As an Australian company serving clients primarily in the United States, your personal information may be transferred internationally between Australia and the United States. We take reasonable steps to ensure that any international transfers of personal information are conducted in accordance with applicable privacy laws and that the receiving party maintains appropriate privacy protections.

12. Cookies and Tracking Technologies

Our website may use cookies and similar tracking technologies to enhance your browsing experience and collect usage data. You can control the use of cookies through your browser settings. We do not use cookies to collect sensitive personal information.

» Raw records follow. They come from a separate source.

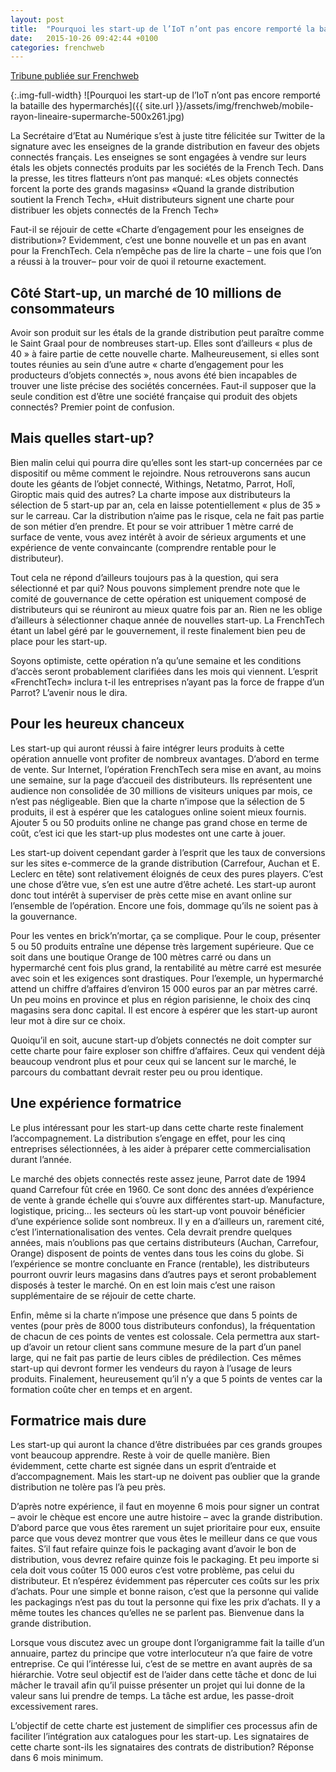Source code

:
 ```yaml
---
layout: post
title:  "Pourquoi les start-up de l’IoT n’ont pas encore remporté la bataille des hypermarchés"
date:   2015-10-26 09:42:44 +0100
categories: frenchweb
---
```


[Tribune publiée sur Frenchweb](http://www.frenchweb.fr/pourquoi-les-start-up-de-liot-nont-pas-encore-remporte-la-bataille-des-hypermarches/211461)  

{:.img-full-width}
![Pourquoi les start-up de l’IoT n’ont pas encore remporté la bataille des hypermarchés]({{ site.url }}/assets/img/frenchweb/mobile-rayon-lineaire-supermarche-500x261.jpg)

La Secrétaire d’Etat au Numérique s’est à juste titre félicitée sur Twitter de la signature avec les enseignes de la grande distribution en faveur des objets connectés français. Les enseignes se sont engagées à vendre sur leurs étals les objets connectés produits par les sociétés de la French Tech. Dans la presse, les titres flatteurs n’ont pas manqué: «Les objets connectés forcent la porte des grands magasins» «Quand la grande distribution soutient la French Tech», «Huit distributeurs signent une charte pour distribuer les objets connectés de la French Tech»
<!--more-->
Faut-il se réjouir de cette «Charte d’engagement pour les enseignes de distribution»? Evidemment, c’est une bonne nouvelle et un pas en avant pour la FrenchTech. Cela n’empêche pas de lire la charte – une fois que l’on a réussi à la trouver– pour voir de quoi il retourne exactement.

## Côté Start-up, un marché de 10 millions de consommateurs
Avoir son produit sur les étals de la grande distribution peut paraître comme le Saint Graal pour de nombreuses start-up. Elles sont d’ailleurs « plus de 40 » à faire partie de cette nouvelle charte. Malheureusement, si elles sont toutes réunies au sein d’une autre « charte d’engagement pour les producteurs d’objets connectés », nous avons été bien incapables de trouver une liste précise des sociétés concernées. Faut-il supposer que la seule condition est d’être une société française qui produit des objets connectés? Premier point de confusion.

## Mais quelles start-up?
Bien malin celui qui pourra dire qu’elles sont les start-up concernées par ce dispositif ou même comment le rejoindre. Nous retrouverons sans aucun doute les géants de l’objet connecté, Withings, Netatmo, Parrot, Holî, Giroptic mais quid des autres? La charte impose aux distributeurs la sélection de 5 start-up par an, cela en laisse potentiellement « plus de 35 » sur le carreau. Car la distribution n’aime pas le risque, cela ne fait pas partie de son métier d’en prendre. Et pour se voir attribuer 1 mètre carré de surface de vente, vous avez intérêt à avoir de sérieux arguments et une expérience de vente convaincante (comprendre rentable pour le distributeur).

Tout cela ne répond d’ailleurs toujours pas à la question, qui sera sélectionné et par qui? Nous pouvons simplement prendre note que le comité de gouvernance de cette opération est uniquement composé de distributeurs qui se réuniront au mieux quatre fois par an. Rien ne les oblige d’ailleurs à sélectionner chaque année de nouvelles start-up. La FrenchTech étant un label géré par le gouvernement, il reste finalement bien peu de place pour les start-up.

Soyons optimiste, cette opération n’a qu’une semaine et les conditions d’accès seront probablement clarifiées dans les mois qui viennent. L’esprit «FrenchtTech» inclura t-il les entreprises n’ayant pas la force de frappe d’un Parrot? L’avenir nous le dira.

## Pour les heureux chanceux
Les start-up qui auront réussi à faire intégrer leurs produits à cette opération annuelle vont profiter de nombreux avantages. D’abord en terme de vente. Sur Internet, l’opération FrenchTech sera mise en avant, au moins une semaine, sur la page d’accueil des distributeurs. Ils représentent une audience non consolidée de 30 millions de visiteurs uniques par mois, ce n’est pas négligeable. Bien que la charte n’impose que la sélection de 5 produits, il est à espérer que les catalogues online soient mieux fournis. Ajouter 5 ou 50 produits online ne change pas grand chose en terme de coût, c’est ici que les start-up plus modestes ont une carte à jouer.

Les start-up doivent cependant garder à l’esprit que les taux de conversions sur les sites e-commerce de la grande distribution (Carrefour, Auchan et E. Leclerc en tête) sont relativement éloignés de ceux des pures players. C’est une chose d’être vue, s’en est une autre d’être acheté. Les start-up auront donc tout intérêt à superviser de près cette mise en avant online sur l’ensemble de l’opération. Encore une fois, dommage qu’ils ne soient pas à la gouvernance.

Pour les ventes en brick’n’mortar, ça se complique. Pour le coup, présenter 5 ou 50 produits entraîne une dépense très largement supérieure. Que ce soit dans une boutique Orange de 100 mètres carré ou dans un hypermarché cent fois plus grand, la rentabilité au mètre carré est mesurée avec soin et les exigences sont drastiques. Pour l’exemple, un hypermarché attend un chiffre d’affaires d’environ 15 000 euros par an par mètres carré. Un peu moins en province et plus en région parisienne, le choix des cinq magasins sera donc capital. Il est encore à espérer que les start-up auront leur mot à dire sur ce choix.

Quoiqu’il en soit, aucune start-up d’objets connectés ne doit compter sur cette charte pour faire exploser son chiffre d’affaires. Ceux qui vendent déjà beaucoup vendront plus et pour ceux qui se lancent sur le marché, le parcours du combattant devrait rester peu ou prou identique.

## Une expérience formatrice
Le plus intéressant pour les start-up dans cette charte reste finalement l’accompagnement. La distribution s’engage en effet, pour les cinq entreprises sélectionnées, à les aider à préparer cette commercialisation durant l’année.

Le marché des objets connectés reste assez jeune, Parrot date de 1994 quand Carrefour fût crée en 1960. Ce sont donc des années d’expérience de vente à grande échelle qui s’ouvre aux différentes start-up. Manufacture, logistique, pricing… les secteurs où les start-up vont pouvoir bénéficier d’une expérience solide sont nombreux. Il y en a d’ailleurs un, rarement cité, c’est l’internationalisation des ventes. Cela devrait prendre quelques années, mais n’oublions pas que certains distributeurs (Auchan, Carrefour, Orange) disposent de points de ventes dans tous les coins du globe. Si l’expérience se montre concluante en France (rentable), les distributeurs pourront ouvrir leurs magasins dans d’autres pays et seront probablement disposés à tester le marché. On en est loin mais c’est une raison supplémentaire de se réjouir de cette charte.

Enfin, même si la charte n’impose une présence que dans 5 points de ventes (pour près de 8000 tous distributeurs confondus), la fréquentation de chacun de ces points de ventes est colossale. Cela permettra aux start-up d’avoir un retour client sans commune mesure de la part d’un panel large, qui ne fait pas partie de leurs cibles de prédilection. Ces mêmes start-up qui devront former les vendeurs du rayon à l’usage de leurs produits. Finalement, heureusement qu’il n’y a que 5 points de ventes car la formation coûte cher en temps et en argent.

## Formatrice mais dure
Les start-up qui auront la chance d’être distribuées par ces grands groupes vont beaucoup apprendre. Reste à voir de quelle manière. Bien évidemment, cette charte est signée dans un esprit d’entraide et d’accompagnement. Mais les start-up ne doivent pas oublier que la grande distribution ne tolère pas l’à peu près.

D’après notre expérience, il faut en moyenne 6 mois pour signer un contrat – avoir le chèque est encore une autre histoire – avec la grande distribution. D’abord parce que vous êtes rarement un sujet prioritaire pour eux, ensuite parce que vous devez montrer que vous êtes le meilleur dans ce que vous faites. S’il faut refaire quinze fois le packaging avant d’avoir le bon de distribution, vous devrez refaire quinze fois le packaging. Et peu importe si cela doit vous coûter 15 000 euros c’est votre problème, pas celui du distributeur. Et n’espérez évidemment pas répercuter ces coûts sur les prix d’achats. Pour une simple et bonne raison, c’est que la personne qui valide les packagings n’est pas du tout la personne qui fixe les prix d’achats. Il y a même toutes les chances qu’elles ne se parlent pas. Bienvenue dans la grande distribution.

Lorsque vous discutez avec un groupe dont l’organigramme fait la taille d’un annuaire, partez du principe que votre interlocuteur n’a que faire de votre entreprise. Ce qui l’intéresse lui, c’est de se mettre en avant auprès de sa hiérarchie. Votre seul objectif est de l’aider dans cette tâche et donc de lui mâcher le travail afin qu’il puisse présenter un projet qui lui donne de la valeur sans lui prendre de temps. La tâche est ardue, les passe-droit excessivement rares.

L’objectif de cette charte est justement de simplifier ces processus afin de faciliter l’intégration aux catalogues pour les start-up. Les signataires de cette charte sont-ils les signataires des contrats de distribution? Réponse dans 6 mois minimum.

We may use third-party analytics tools (such as Google Analytics) to understand how visitors interact with our website. These tools may collect anonymised usage data in accordance with their own privacy policies.

13. Third-Party Links

Our website or communications may contain links to third-party websites, platforms, or resources. This Privacy Policy applies only to The ARFID Clinic's own Services and platforms. We are not responsible for the privacy practices of third-party sites and encourage you to review their privacy policies before providing any personal information.

14. Changes to This Privacy Policy

We may update this Privacy Policy from time to time to reflect changes to our practices or legal requirements. When we make material changes, we will notify you by email and post the updated Policy on our website with a revised effective date. Your continued use of our Services following notification of changes constitutes your acceptance of the updated Policy.

15. Contact Us

If you have any questions about this Privacy Policy, wish to access or correct your personal information, or wish to make a privacy complaint, please contact our Privacy Officer at:

The ARFID Clinic

Attn: Privacy Officer

Suite 1345, 91 Noosa Drive, Noosa Heads QLD 4567, Australia

Email: [email protected]

We will endeavour to respond to all privacy enquiries within 30 days of receipt.